Items from a dataset:

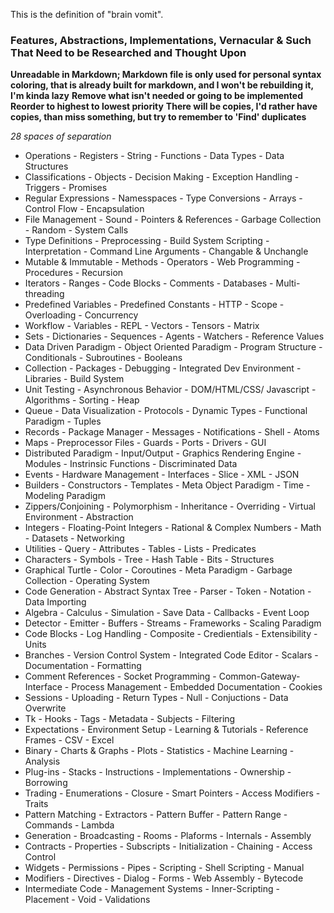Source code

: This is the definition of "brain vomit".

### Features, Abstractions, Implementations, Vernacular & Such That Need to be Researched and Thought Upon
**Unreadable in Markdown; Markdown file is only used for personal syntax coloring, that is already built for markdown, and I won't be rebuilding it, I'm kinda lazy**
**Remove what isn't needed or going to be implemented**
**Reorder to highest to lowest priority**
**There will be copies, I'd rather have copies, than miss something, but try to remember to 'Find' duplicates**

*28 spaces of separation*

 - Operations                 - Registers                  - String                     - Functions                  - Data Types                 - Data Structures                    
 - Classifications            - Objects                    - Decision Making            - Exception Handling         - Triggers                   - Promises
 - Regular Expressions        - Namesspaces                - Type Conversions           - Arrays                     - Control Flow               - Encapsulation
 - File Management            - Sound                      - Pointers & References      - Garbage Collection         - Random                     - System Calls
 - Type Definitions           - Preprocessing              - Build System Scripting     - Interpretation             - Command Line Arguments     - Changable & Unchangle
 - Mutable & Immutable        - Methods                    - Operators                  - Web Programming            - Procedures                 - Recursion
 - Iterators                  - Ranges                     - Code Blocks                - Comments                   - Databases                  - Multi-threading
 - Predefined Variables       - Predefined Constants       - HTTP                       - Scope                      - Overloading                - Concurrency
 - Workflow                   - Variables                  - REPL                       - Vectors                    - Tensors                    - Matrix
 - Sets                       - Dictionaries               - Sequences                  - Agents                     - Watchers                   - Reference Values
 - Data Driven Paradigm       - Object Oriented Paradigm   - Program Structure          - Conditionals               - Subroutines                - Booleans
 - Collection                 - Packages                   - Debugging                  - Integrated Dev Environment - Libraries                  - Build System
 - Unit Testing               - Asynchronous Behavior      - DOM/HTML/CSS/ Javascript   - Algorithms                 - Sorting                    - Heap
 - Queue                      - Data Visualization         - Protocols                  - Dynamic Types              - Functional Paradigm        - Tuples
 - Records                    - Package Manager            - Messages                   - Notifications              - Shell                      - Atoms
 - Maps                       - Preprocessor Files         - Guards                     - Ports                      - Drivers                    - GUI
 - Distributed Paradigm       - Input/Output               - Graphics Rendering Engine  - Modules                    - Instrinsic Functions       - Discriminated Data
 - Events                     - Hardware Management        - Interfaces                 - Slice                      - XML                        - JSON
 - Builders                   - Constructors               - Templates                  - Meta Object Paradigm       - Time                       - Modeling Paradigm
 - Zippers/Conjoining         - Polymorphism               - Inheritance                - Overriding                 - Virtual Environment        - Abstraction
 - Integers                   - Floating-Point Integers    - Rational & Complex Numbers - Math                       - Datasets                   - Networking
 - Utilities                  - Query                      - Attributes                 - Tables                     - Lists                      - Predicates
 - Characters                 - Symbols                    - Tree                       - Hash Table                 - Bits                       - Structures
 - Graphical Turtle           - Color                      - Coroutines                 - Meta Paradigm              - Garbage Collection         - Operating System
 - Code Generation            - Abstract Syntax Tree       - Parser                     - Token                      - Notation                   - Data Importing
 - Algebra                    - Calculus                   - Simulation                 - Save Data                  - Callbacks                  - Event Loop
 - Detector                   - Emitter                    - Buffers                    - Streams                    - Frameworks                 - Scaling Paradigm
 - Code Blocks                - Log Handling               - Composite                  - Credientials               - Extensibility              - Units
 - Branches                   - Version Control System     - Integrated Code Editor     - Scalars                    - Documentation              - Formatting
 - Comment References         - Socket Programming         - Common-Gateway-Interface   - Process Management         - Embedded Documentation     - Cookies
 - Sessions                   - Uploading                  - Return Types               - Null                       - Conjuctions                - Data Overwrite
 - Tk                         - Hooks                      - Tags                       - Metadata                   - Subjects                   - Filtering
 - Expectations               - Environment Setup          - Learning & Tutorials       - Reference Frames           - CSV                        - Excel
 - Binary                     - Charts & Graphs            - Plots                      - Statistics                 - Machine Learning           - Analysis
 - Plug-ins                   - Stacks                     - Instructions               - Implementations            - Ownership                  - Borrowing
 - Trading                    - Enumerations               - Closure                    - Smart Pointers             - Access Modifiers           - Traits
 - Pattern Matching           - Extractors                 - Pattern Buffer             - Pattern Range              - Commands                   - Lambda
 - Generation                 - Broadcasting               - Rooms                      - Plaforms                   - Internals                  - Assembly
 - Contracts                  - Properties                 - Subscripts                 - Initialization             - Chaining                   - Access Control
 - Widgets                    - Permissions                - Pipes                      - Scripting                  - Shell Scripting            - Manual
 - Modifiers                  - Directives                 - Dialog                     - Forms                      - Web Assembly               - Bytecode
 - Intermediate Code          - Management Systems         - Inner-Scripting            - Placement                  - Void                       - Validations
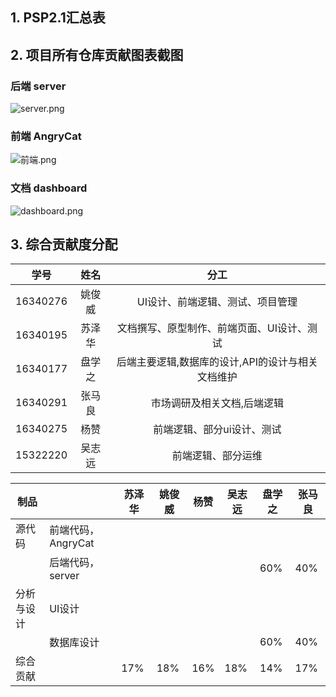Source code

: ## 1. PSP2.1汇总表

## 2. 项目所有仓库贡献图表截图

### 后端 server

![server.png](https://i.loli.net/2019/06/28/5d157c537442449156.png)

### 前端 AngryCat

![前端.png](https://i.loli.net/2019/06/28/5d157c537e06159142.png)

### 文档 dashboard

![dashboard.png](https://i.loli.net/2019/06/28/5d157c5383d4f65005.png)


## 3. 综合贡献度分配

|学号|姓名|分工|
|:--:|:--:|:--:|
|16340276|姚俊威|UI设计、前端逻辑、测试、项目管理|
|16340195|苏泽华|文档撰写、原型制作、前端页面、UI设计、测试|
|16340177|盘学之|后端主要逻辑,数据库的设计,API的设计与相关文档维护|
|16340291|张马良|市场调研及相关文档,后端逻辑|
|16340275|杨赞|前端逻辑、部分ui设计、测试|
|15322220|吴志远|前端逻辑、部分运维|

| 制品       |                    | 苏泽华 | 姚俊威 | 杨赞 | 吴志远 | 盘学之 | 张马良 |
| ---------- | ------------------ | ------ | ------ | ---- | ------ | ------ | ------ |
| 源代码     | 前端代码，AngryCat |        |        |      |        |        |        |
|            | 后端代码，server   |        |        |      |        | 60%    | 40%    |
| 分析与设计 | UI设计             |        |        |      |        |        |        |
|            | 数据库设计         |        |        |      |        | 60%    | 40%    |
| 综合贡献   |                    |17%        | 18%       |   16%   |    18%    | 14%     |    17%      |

Task statement>
Only the lines above from the one with "- Comment References" through the one with "Charts & Graphs" should be duplicated, character for character.

The completed task>
 - Comment References         - Socket Programming         - Common-Gateway-Interface   - Process Management         - Embedded Documentation     - Cookies
 - Sessions                   - Uploading                  - Return Types               - Null                       - Conjuctions                - Data Overwrite
 - Tk                         - Hooks                      - Tags                       - Metadata                   - Subjects                   - Filtering
 - Expectations               - Environment Setup          - Learning & Tutorials       - Reference Frames           - CSV                        - Excel
 - Binary                     - Charts & Graphs            - Plots                      - Statistics                 - Machine Learning           - Analysis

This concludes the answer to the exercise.